(Source texts of formatted documents)
════════
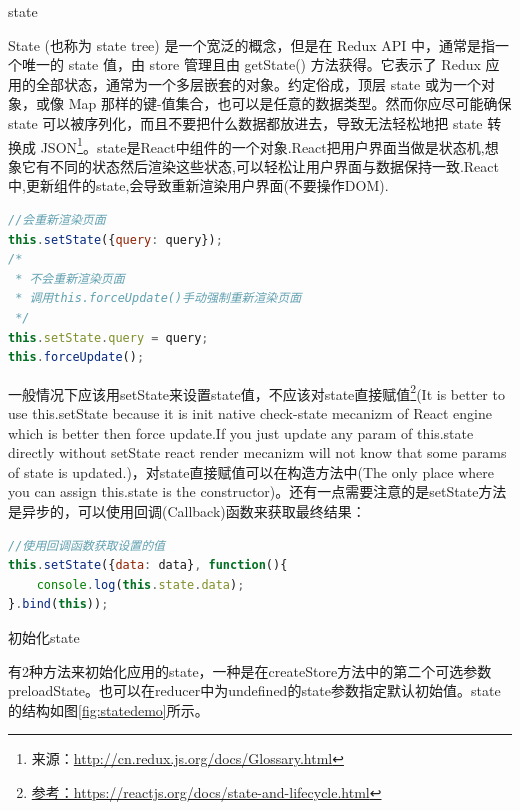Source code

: \documentclass[12pt]{book}
\makeatletter
\numberwithin{dummy}{section}
\theoremstyle{ocrenumbox}
\theoremstyle{blacknumex}
\theoremstyle{blacknumbox}
\theoremstyle{ocrenum}
\renewcommand{\subsection}{\@startsection {subsection}{2}{\z@}
	{-3ex \@plus -0.1ex \@minus -.4ex}
	{0.5ex \@plus.2ex }
	{\normalfont\sffamily\bfseries}}
\renewcommand\paragraph{\@startsection{paragraph}{4}{\z@}
	{-2ex \@plus-.2ex \@minus .2ex}
	{.1ex}
	{\normalfont\small\sffamily\bfseries}}
\makeatother
\begin{document}
\subsection{state}

State (也称为 state tree) 是一个宽泛的概念，但是在 Redux API 中，通常是指一个唯一的 state 值，由 store 管理且由 getState() 方法获得。它表示了 Redux 应用的全部状态，通常为一个多层嵌套的对象。约定俗成，顶层 state 或为一个对象，或像 Map 那样的键-值集合，也可以是任意的数据类型。然而你应尽可能确保 state 可以被序列化，而且不要把什么数据都放进去，导致无法轻松地把 state 转换成 JSON\footnote{来源：\url{http://cn.redux.js.org/docs/Glossary.html}}。state是React中组件的一个对象.React把用户界面当做是状态机,想象它有不同的状态然后渲染这些状态,可以轻松让用户界面与数据保持一致.React中,更新组件的state,会导致重新渲染用户界面(不要操作DOM).

\begin{lstlisting}[language=Javascript]
//会重新渲染页面
this.setState({query: query});
/*
 * 不会重新渲染页面
 * 调用this.forceUpdate()手动强制重新渲染页面
 */
this.setState.query = query;
this.forceUpdate();
\end{lstlisting}

一般情况下应该用setState来设置state值，不应该对state直接赋值\footnote{\url{参考：https://reactjs.org/docs/state-and-lifecycle.html}}(It is better to use this.setState because it is init native check-state mecanizm of React engine which is better then force update.If you just update any param of this.state directly without setState react render mecanizm will not know that some params of state is updated.)，对state直接赋值可以在构造方法中(The only place where you can assign this.state is the constructor)。还有一点需要注意的是setState方法是异步的，可以使用回调(Callback)函数来获取最终结果：

\begin{lstlisting}[language=Javascript]
//使用回调函数获取设置的值
this.setState({data: data}, function(){
	console.log(this.state.data);
}.bind(this));
\end{lstlisting}

\paragraph{初始化state}

有2种方法来初始化应用的state，一种是在createStore方法中的第二个可选参数preloadState。也可以在reducer中为undefined的state参数指定默认初始值。state的结构如图\ref{fig:statedemo}所示。
\end{document}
════════
What to work on:
If a line in the entries holds the string "paragraph", it belongs in the tally; state the tally alone.

Result of the exercise:
2